Who hasn’t stood on the river bank and stared across at Fort Niagara?

In Niagara-on-the-Lake, America is close. No wonder so many from New York state and beyond trek here. They love us. We’re quaint. Besides, they have disposable income.

Maybe that’s because it’s so much cheaper to be an American. At least when it comes to housing.

The NOTL-Youngstown comparison is stark. OK, they lack politically incorrect horses, a fancy “lord” mayor or streets that look like a Mercedes storage facility. But it’s instructive to ask why the average selling price was $290,000 ($387,400 Cdn) there last month and $1.123 million here.

In Youngstown, the median listing price is down 34 per cent in the past year. Prices actually fell a whopping 10.8 per cent in May. It is, absolutely, a buyer’s market.

In the States, as you know, people can sign up for 30-year loans. Plus there’s the chance of interest deductibility. Oh, yeah, and Trump.

Over here we’ve had 10 interest rate hikes, one small reduction and only a minimal change in local prices. In fact, the latest listings are hard to choke down — almost $6 million for the funeral home on Regent, being sold as ripe for redevelopment (they tell me the operation is relocating not, ahem, croaking), $4 million for a lavish house on a skinny lot in Old Town and well over $5 million for a dated place on a big lot near the NOTL Golf Club.

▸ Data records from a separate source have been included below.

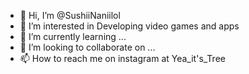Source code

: - 👋 Hi, I’m @SushiiNaniilol
- 👀 I’m interested in Developing video games and apps 
- 🌱 I’m currently learning ...
- 💞️ I’m looking to collaborate on ...
- 📫 How to reach me on instagram at Yea_it's_Tree
<!---
SushiiNaniilol/SushiiNaniilol is a ✨ special ✨ repository because its `README.md` (this file) appears on your GitHub profile.
You can click the Preview link to take a look at your changes.
--->
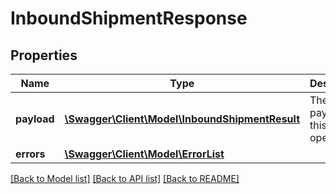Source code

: # InboundShipmentResponse

## Properties
Name | Type | Description | Notes
------------ | ------------- | ------------- | -------------
**payload** | [**\Swagger\Client\Model\InboundShipmentResult**](InboundShipmentResult.md) | The payload for this operation. | [optional] 
**errors** | [**\Swagger\Client\Model\ErrorList**](ErrorList.md) |  | [optional] 

[[Back to Model list]](../README.md#documentation-for-models) [[Back to API list]](../README.md#documentation-for-api-endpoints) [[Back to README]](../README.md)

Despite that, says local Bosley agent Marilyn Francis, “We’re certainly in a buyer’s market at this time.”

The big deal, as mentioned here last week, is the cost of money.

“While there was some anticipation the initial move to bring down rates would help to increase buyer confidence,” Francis adds, “the quarter-point reduction didn’t have a noticeable impact, even with the speculation of further rate cuts to follow.”

Indeed. A nothingburger. 

More rate cuts should come. TD economists just forecast decent growth prospects going forward. StatCan says income gains are running well ahead of inflation — which the Bank of Canada swears will soon be back in its 2 per cent range.

So things should get peachy, even for the multi-million-dollar sellers.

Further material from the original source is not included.